— Bia : Vincent, j’ai essayé de dire « un chasseur sachant chasser » trois fois vite… et j’ai dit « un shaseur sasant saser » ! C’est normal ?
— Vincent : Tout à fait normal, Bia. En portugais, tu n’as pas cette opposition s / ch aussi marquée. Ta langue cherche encore ses repères.
— Bia : Mais comment je peux m’entraîner sans avoir l’air ridicule ?
— Vincent : Justement, les virelangues sont faits pour ça. On a tous l’air ridicule au début… et c’est comme ça qu’on progresse.
Ce combat contre les sons français qui n’existent pas en portugais, tous les Brésiliens le mènent. Décortiquons ensemble.

Un virelangue (en portugais brésilien : trava-língua), c’est une phrase courte, difficile à prononcer, souvent construite sur la répétition de sons proches (s/ch, r roulé/uvulaire, voyelles nasales…). Les enfants français les apprennent à l’école maternelle, les orthophonistes les prescrivent, les comédiens s’en servent pour s’échauffer, et les apprenants de FLE devraient s’en servir aussi. Voilà pourquoi, et 25 virelangues classés par niveau et par son piégeux.
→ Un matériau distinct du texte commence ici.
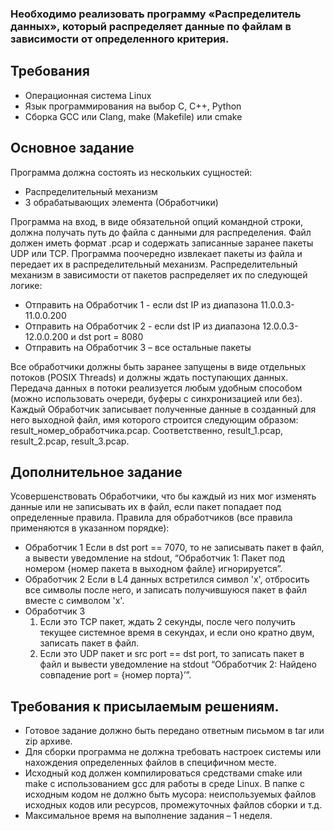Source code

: ### Необходимо реализовать программу «Распределитель данных», который распределяет данные по файлам в зависимости от определенного критерия.
## Требования
- Операционная система	Linux
- Язык программирования на выбор	C, C++, Python
- Сборка	GCC или Clang, make (Makefile) или cmake

## Основное задание
Программа должна состоять из нескольких сущностей:
- Распределительный механизм
- 3 обрабатывающих элемента (Обработчики)
  
Программа на вход, в виде обязательной опций командной строки, должна получать путь до файла с данными для распределения. Файл должен иметь формат .pcap и содержать записанные заранее пакеты UDP или TCP. Программа поочередно извлекает пакеты из файла и передает их в распределительный механизм. Распределительный механизм в зависимости от пакетов распределяет их по следующей логике:
- Отправить на Обработчик 1 - если dst IP из диапазона 11.0.0.3-11.0.0.200
- Отправить на Обработчик 2 - если dst IP из диапазона 12.0.0.3-12.0.0.200 и dst port = 8080
- Отправить на Обработчик 3 – все остальные пакеты

Все обработчики должны быть заранее запущены в виде отдельных потоков (POSIX Threads) и должны ждать поступающих данных. Передача данных в потоки реализуется любым удобным способом (можно использовать очереди, буферы с синхронизацией или без). Каждый Обработчик записывает полученные данные в созданный для него выходной файл, имя которого строится следующим образом: result_номер_обработчика.pcap. Соответственно, result_1.pcap, result_2.pcap, result_3.pcap. 
## Дополнительное задание
Усовершенствовать Обработчики, что бы каждый из них мог изменять данные или не записывать их в файл, если пакет попадает под определенные правила. Правила для обработчиков (все правила применяются в указанном порядке):
- Обработчик 1
  Если в dst port == 7070, то не записывать пакет в файл, а вывести уведомление на stdout, “Обработчик 1: Пакет под номером {номер пакета в выходном файле} игнорируется”.
- Обработчик 2
  Если в L4 данных встретился символ 'x', отбросить все символы после него, и записать получившуюся пакет в файл вместе с символом 'x'.
- Обработчик 3
  1) Если это TCP пакет, ждать 2 секунды, после чего получить текущее системное время в секундах, и если оно кратно двум, записать пакет в файл.
  2) Если это UDP пакет и src port == dst port, то записать пакет в файл и вывести уведомление на stdout “Обработчик 2: Найдено совпадение port = {номер порта}’”.
## Требования к присылаемым решениям.
- Готовое задание должно быть передано ответным письмом в tar или zip архиве.
- Для сборки программа не должна требовать настроек системы или нахождения определенных файлов в специфичном месте.
- Исходный код должен компилироваться средствами cmake или make с использованием gcc для работы в среде Linux. В папке с исходным кодом не должно быть мусора: неиспользуемых файлов исходных кодов или ресурсов, промежуточных файлов сборки и т.д.
- Максимальное время на выполнение задания –  1 неделя.
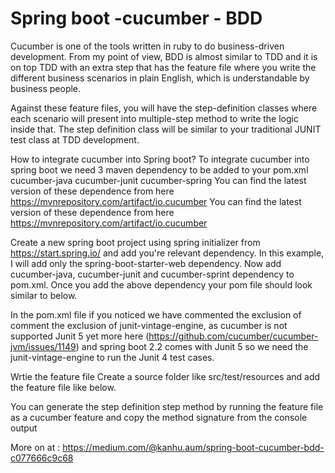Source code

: # Spring boot -cucumber - BDD
Cucumber is one of the tools written in ruby to do business-driven development. From my point of view, BDD is almost similar to TDD and it is on top TDD with an extra step that has the feature file where you write the different business scenarios in plain English, which is understandable by business people.

Against these feature files, you will have the step-definition classes where each scenario will present into multiple-step method to write the logic inside that. The step definition class will be similar to your traditional JUNIT test class at TDD development.

How to integrate cucumber into Spring boot?
To integrate cucumber into spring boot we need 3 maven dependency to be added to your pom.xml
cucumber-java
cucumber-junit
cucumber-spring
You can find the latest version of these dependence from here https://mvnrepository.com/artifact/io.cucumber
You can find the latest version of these dependence from here https://mvnrepository.com/artifact/io.cucumber

Create a new spring boot project using spring initializer from https://start.spring.io/ and add you're relevant dependency. In this example, I will add only the spring-boot-starter-web dependency.
Now add cucumber-java, cucumber-junit and cucumber-sprint dependency to pom.xml. Once you add the above dependency your pom file should look similar to below.

In the pom.xml file if you noticed we have commented the exclusion of comment the exclusion of junit-vintage-engine, as cucumber is not supported Junit 5 yet more here (https://github.com/cucumber/cucumber-jvm/issues/1149) and spring boot 2.2 comes with Junit 5
so we need the  junit-vintage-engine to run the Junit 4 test cases.

Wrtie the feature file
Create a source folder like src/test/resources and add the feature file like below.

You can generate the step definition step method by running the feature file as a cucumber feature and copy the method signature from the console output

More on at : https://medium.com/@kanhu.aum/spring-boot-cucumber-bdd-c077666c9c68
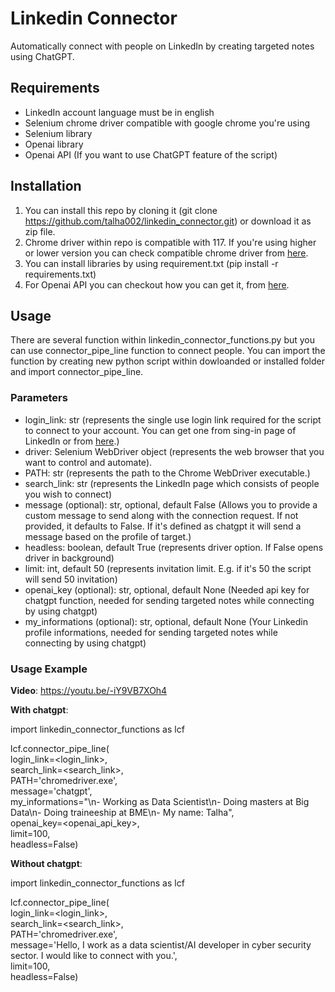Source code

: # Linkedin Connector

Automatically connect with people on LinkedIn by creating targeted notes using ChatGPT.

## Requirements
- LinkedIn account language must be in english
- Selenium chrome driver compatible with google chrome you're using
- Selenium library
- Openai library
- Openai API (If you want to use ChatGPT feature of the script)

## Installation
1. You can install this repo by cloning it (git clone https://github.com/talha002/linkedin_connector.git) or download it as zip file.
2. Chrome driver within repo is compatible with 117. If you're using higher or lower version you can check compatible chrome driver from [here](https://googlechromelabs.github.io/chrome-for-testing/).
3. You can install libraries by using requirement.txt (pip install -r requirements.txt)
4. For Openai API you can checkout how you can get it, from [here](https://www.maisieai.com/help/how-to-get-an-openai-api-key-for-chatgpt).

## Usage

There are several function within linkedin_connector_functions.py but you can use connector_pipe_line function to connect people. You can import the function by creating new python script within dowloanded or installed folder and import connector_pipe_line.

### Parameters
- login_link: str (represents the single use login link required for the script to connect to your account. You can get one from sing-in page of LinkedIn or from [here](https://www.linkedin.com/ssr-login/request-otp-generation).)
- driver: Selenium WebDriver object (represents the web browser that you want to control and automate).
- PATH: str (represents the path to the Chrome WebDriver executable.)
- search_link: str (represents the LinkedIn page which consists of people you wish to connect)
- message (optional): str, optional, default False (Allows you to provide a custom message to send along with the connection request. If not provided, it defaults to False. If it's defined as chatgpt it will send a message based on the profile of target.)
- headless: boolean, default True (represents driver option. If False opens driver in background)
- limit: int, default 50 (represents invitation limit. E.g. if it's 50 the script will send 50 invitation)
- openai_key (optional): str, optional, default None (Needed api key for chatgpt function, needed for sending targeted notes while connecting by using chatgpt)
- my_informations (optional): str, optional, default None (Your Linkedin profile informations, needed for sending targeted notes while connecting by using chatgpt)

### Usage Example

<strong>Video</strong>: https://youtu.be/-iY9VB7XOh4

<strong>With chatgpt</strong>:

import linkedin_connector_functions as lcf

lcf.connector_pipe_line(
    <br>login_link=<login_link>,
    <br>search_link=<search_link>,
    <br>PATH='chromedriver.exe',
    <br>message='chatgpt', 
    <br>my_informations="\n- Working as Data Scientist\n- Doing masters at Big Data\n- Doing traineeship at BME\n- My name: Talha",
    <br>openai_key=<openai_api_key>,
    <br>limit=100,
    <br>headless=False)

<strong>Without chatgpt</strong>:

import linkedin_connector_functions as lcf

lcf.connector_pipe_line(
    <br>login_link=<login_link>,
    <br>search_link=<search_link>,
    <br>PATH='chromedriver.exe',
    <br>message='Hello, I work as a data scientist/AI developer in cyber security sector. I would like to connect with you.',
    <br>limit=100,
    <br>headless=False)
1. Pourquoi les virelangues sont un outil pédagogique en or
- Ils musclent l’articulation. Répéter « Les chaussettes de l’archiduchesse » dix fois entraîne les mêmes muscles que 30 min de gym vocale. Bon, j’exagère à peine.
- Ils isolent un son difficile. Un virelangue sur le R français te force à travailler UNIQUEMENT le R, sans t’occuper du reste, genre, sans devoir te soucier en même temps de l’accord du participe passé.
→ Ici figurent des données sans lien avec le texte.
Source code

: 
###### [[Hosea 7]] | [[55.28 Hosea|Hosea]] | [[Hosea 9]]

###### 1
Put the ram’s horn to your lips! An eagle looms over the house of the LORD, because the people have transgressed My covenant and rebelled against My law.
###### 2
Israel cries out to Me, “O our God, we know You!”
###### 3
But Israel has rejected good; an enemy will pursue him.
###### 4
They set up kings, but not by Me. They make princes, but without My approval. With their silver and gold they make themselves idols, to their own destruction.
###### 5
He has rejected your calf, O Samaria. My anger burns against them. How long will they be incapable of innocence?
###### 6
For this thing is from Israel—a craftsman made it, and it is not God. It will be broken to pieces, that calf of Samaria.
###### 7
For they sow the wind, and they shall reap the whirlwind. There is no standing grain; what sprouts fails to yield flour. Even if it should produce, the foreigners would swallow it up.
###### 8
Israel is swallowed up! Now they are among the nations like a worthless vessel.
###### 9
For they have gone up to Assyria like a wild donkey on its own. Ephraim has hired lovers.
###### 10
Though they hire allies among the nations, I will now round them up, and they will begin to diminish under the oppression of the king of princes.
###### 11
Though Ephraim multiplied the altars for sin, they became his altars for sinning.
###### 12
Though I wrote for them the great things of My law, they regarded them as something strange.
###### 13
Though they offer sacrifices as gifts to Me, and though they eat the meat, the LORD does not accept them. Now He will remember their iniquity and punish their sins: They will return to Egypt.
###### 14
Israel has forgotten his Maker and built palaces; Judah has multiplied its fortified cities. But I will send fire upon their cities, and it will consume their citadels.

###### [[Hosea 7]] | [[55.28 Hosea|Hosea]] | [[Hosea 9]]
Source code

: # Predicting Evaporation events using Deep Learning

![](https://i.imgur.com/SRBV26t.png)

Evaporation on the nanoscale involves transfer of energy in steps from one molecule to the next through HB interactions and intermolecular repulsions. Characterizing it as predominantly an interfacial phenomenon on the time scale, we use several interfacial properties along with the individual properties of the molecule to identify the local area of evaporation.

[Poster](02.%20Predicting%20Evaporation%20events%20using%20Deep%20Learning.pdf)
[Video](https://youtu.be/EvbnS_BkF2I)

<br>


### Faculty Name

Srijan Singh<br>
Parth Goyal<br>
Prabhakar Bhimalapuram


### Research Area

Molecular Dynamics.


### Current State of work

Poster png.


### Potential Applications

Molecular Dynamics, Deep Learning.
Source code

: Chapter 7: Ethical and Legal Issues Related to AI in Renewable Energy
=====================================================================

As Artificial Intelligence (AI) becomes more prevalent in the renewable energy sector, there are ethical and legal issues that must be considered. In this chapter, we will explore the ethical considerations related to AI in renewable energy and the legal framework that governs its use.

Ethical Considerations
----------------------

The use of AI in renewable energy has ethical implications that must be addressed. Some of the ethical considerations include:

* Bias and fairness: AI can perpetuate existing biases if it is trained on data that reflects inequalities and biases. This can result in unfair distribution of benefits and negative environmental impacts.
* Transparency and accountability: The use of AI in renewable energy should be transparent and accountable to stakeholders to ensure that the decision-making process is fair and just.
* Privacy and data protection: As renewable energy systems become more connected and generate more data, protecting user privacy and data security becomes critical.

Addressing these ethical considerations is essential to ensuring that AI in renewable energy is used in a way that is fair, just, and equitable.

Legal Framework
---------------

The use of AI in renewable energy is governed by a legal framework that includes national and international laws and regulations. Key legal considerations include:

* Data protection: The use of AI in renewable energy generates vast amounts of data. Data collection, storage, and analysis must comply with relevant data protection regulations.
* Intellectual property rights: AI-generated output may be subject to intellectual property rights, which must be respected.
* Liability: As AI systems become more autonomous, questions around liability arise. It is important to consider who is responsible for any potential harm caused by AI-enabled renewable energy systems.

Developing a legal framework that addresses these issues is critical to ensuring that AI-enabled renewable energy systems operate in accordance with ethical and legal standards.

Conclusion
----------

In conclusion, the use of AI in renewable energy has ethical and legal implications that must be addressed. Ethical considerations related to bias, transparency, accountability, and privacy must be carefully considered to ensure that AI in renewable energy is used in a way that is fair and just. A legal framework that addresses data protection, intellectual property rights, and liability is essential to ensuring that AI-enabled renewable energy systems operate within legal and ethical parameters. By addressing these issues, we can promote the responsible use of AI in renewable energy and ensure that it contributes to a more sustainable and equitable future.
- Ils dédramatisent l’erreur. Personne n’y arrive du premier coup. Rire de ses propres bafouilles = accepter d’apprendre. D’ailleurs, même les Français natifs se plantent royalement sur certains.
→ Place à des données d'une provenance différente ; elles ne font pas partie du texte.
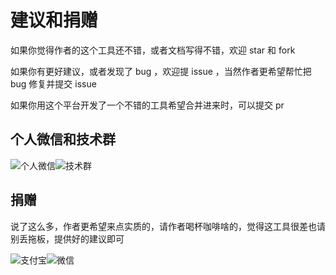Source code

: # 建议和捐赠

如果你觉得作者的这个工具还不错，或者文档写得不错，欢迎 star 和 fork 

如果你有更好建议，或者发现了 bug ，欢迎提 issue ，当然作者更希望帮忙把 bug 修复并提交 issue 

如果你用这个平台开发了一个不错的工具希望合并进来时，可以提交 pr 


## 个人微信和技术群

![个人微信](http://pic.yupoo.com/sanri1993/136eb7a3/medium.jpg)![技术群](http://pic.yupoo.com/sanri1993/d5859281/medium.jpg)


## 捐赠

说了这么多，作者更希望来点实质的，请作者喝杯咖啡啥的，觉得这工具很差也请别丢拖板，提供好的建议即可

![支付宝](http://pic.yupoo.com/sanri1993/0ee103ad/medium.jpg)![微信](http://pic.yupoo.com/sanri1993/b1c913bf/medium.jpg)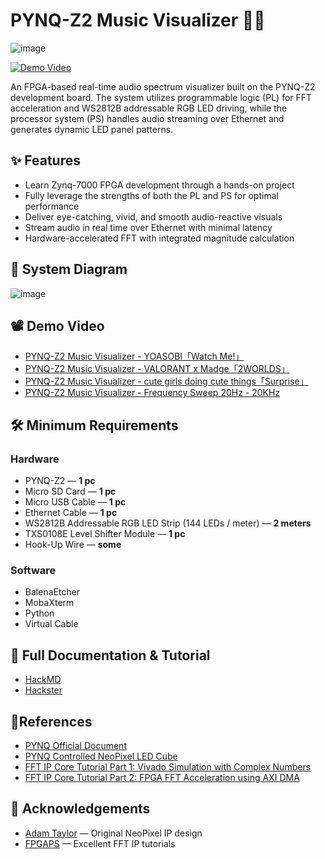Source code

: # PYNQ-Z2 Music Visualizer 🎵💡

![image](https://hackmd.io/_uploads/HkCAJ2p4xe.jpg)

[![Demo Video](https://img.youtube.com/vi/f9keKouVoJM/maxresdefault.jpg)](https://www.youtube.com/watch?v=f9keKouVoJM)

An FPGA-based real-time audio spectrum visualizer built on the PYNQ-Z2 development board. The system utilizes programmable logic (PL) for FFT acceleration and WS2812B addressable RGB LED driving, while the processor system (PS) handles audio streaming over Ethernet and generates dynamic LED panel patterns.

## ✨ Features

- Learn Zynq-7000 FPGA development through a hands-on project
- Fully leverage the strengths of both the PL and PS for optimal performance
- Deliver eye-catching, vivid, and smooth audio-reactive visuals
- Stream audio in real time over Ethernet with minimal latency
- Hardware-accelerated FFT with integrated magnitude calculation

## 📌 System Diagram

![image](https://hackmd.io/_uploads/S1HlYjPzeg.png)

## 📽️ Demo Video
* [PYNQ-Z2 Music Visualizer - YOASOBI「Watch Me!」](https://youtu.be/f9keKouVoJM)
* [PYNQ-Z2 Music Visualizer - VALORANT x Madge「2WORLDS」](https://youtu.be/hBvHBqEr2Rw)
* [PYNQ-Z2 Music Visualizer - cute girls doing cute things「Surprise」](https://youtu.be/C2-kPhmhrjE)
* [PYNQ-Z2 Music Visualizer - Frequency Sweep 20Hz - 20KHz](https://youtu.be/82kyBqZx_8Q)

## 🛠️ Minimum Requirements

### Hardware

* PYNQ-Z2 — **1 pc**
* Micro SD Card — **1 pc**
* Micro USB Cable — **1 pc**
* Ethernet Cable — **1 pc**
* WS2812B Addressable RGB LED Strip (144 LEDs / meter) — **2 meters**
* TXS0108E Level Shifter Module — **1 pc**
* Hook-Up Wire — **some**

### Software

* BalenaEtcher
* MobaXterm
* Python
* Virtual Cable

## 📄 Full Documentation & Tutorial

* [HackMD](https://hackmd.io/@UnreaLin/H11WDXEfee)
* [Hackster](https://www.hackster.io/unrealin/pynq-z2-music-visualizer-b1bf5d)

## 📎References

* [PYNQ Official Document](https://pynq.readthedocs.io/en/latest/)
* [PYNQ Controlled NeoPixel LED Cube](https://www.hackster.io/adam-taylor/pynq-controlled-neopixel-led-cube-92a1c1)
* [FFT IP Core Tutorial Part 1: Vivado Simulation with Complex Numbers](https://www.youtube.com/watch?v=ZdCnJutIMp8)
* [FFT IP Core Tutorial Part 2: FPGA FFT Acceleration using AXI DMA](https://www.youtube.com/watch?v=HR4h_T4HZB0)

## 🙏 Acknowledgements

- [Adam Taylor](https://www.hackster.io/adam-taylor) — Original NeoPixel IP design
- [FPGAPS](https://www.youtube.com/@FPGAPS) — Excellent FFT IP tutorials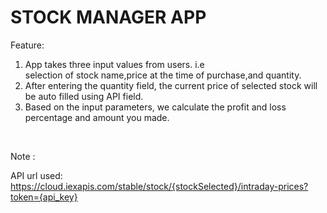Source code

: # STOCK MANAGER APP

Feature:<br>
1. App takes three input values from users.
i.e <br>
selection of stock name,price at the time of purchase,and quantity.
2. After entering the quantity field, the current price of selected stock will be auto filled using API field.
 3. Based on the input parameters, we calculate the profit and loss percentage and amount you made.
<br>

Note :<br>

API url used: https://cloud.iexapis.com/stable/stock/{stockSelected}/intraday-prices?token={api_key} 
     

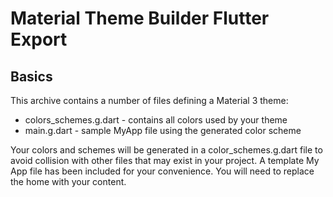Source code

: 
# Material Theme Builder Flutter Export

## Basics

This archive contains a number of files defining a Material 3 theme:

 * colors_schemes.g.dart        - contains all colors used by your theme
 * main.g.dart                  - sample MyApp file using the generated color scheme

Your colors and schemes will be generated in a color_schemes.g.dart file to avoid collision
with other files that may exist in your project. A template My App file has been included for 
your convenience. You will need to replace the home with your content.


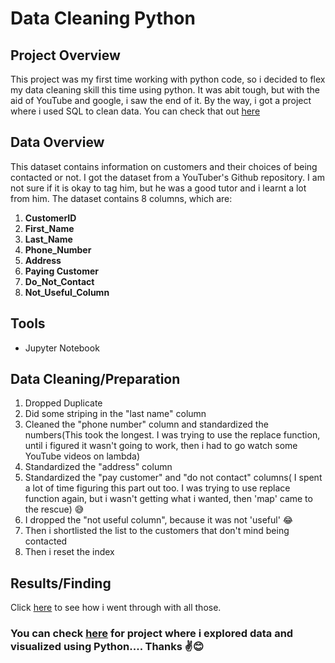 # Data Cleaning Python

## Project Overview

This project was my first time working with python code, so i decided to flex my data cleaning skill this time using python. It was abit tough, but with the aid of YouTube and google, i saw the end of it. By the way, i got a project where i used SQL to clean data. You can check that out [here](https://github.com/StephenTheAnalyst/Data-Cleaning-SQL)

## Data Overview

This dataset contains information on customers and their choices of being contacted or not. I got the dataset from a YouTuber's Github repository. I am not sure if it is okay to tag him, but he was a good tutor and i learnt a lot from him. The dataset contains 8 columns, which are:

 1. **CustomerID** 
 2. **First_Name**
 3. **Last_Name**
 4. **Phone_Number**
 5. **Address**
 6. **Paying Customer**
 7.	**Do_Not_Contact**
 8.	**Not_Useful_Column**

## Tools

 - Jupyter Notebook

## Data Cleaning/Preparation 

 1. Dropped Duplicate
 2. Did some striping in the "last name" column
 3. Cleaned the "phone number" column and standardized the numbers(This took the longest. I was trying to use the replace function, until i figured it wasn't going to work, then i had to go watch some YouTube videos on lambda) 
 4. Standardized the "address" column
 5. Standardized the "pay customer" and "do not contact" columns( I spent a lot of time figuring this part out too. I was trying to use replace function again, but i wasn't getting what i wanted, then 'map' came to the rescue) 😅
 6. I dropped the "not useful column", because it was not 'useful' 😂
 7. Then i shortlisted the list to the customers that don't mind being contacted
 8. Then i reset the index

## Results/Finding 

Click [here](https://github.com/StephenTheAnalyst/DataCleaningPython/blob/main/Data%20Cleaning.md) to see how i went through with all those.

### You can check [here](https://github.com/StephenTheAnalyst/ExploratoryDataAnalysisPython) for project where i explored data and visualized using Python.... Thanks ✌😊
- Ils rendent l’oreille plus fine. Après avoir travaillé un virelangue, tu entends la différence ss / ch dans une conversation normale. Franchement, c’est magique.
2. Virelangues sur le S / SS / CH, le classique n°1
C’est la difficulté n°1 pour les lusophones : distinguer le s sifflé (son, ceci) du ch chuinté (chat, chien). En portugais brésilien, le S devant consonne se prononce souvent comme un ch (Rio → Riu). En français, jamais. Sauf que… ben non, vraiment jamais, en fait.
A2-B1
- Un chasseur sachant chasser sait chasser sans son chien. (le grand classique)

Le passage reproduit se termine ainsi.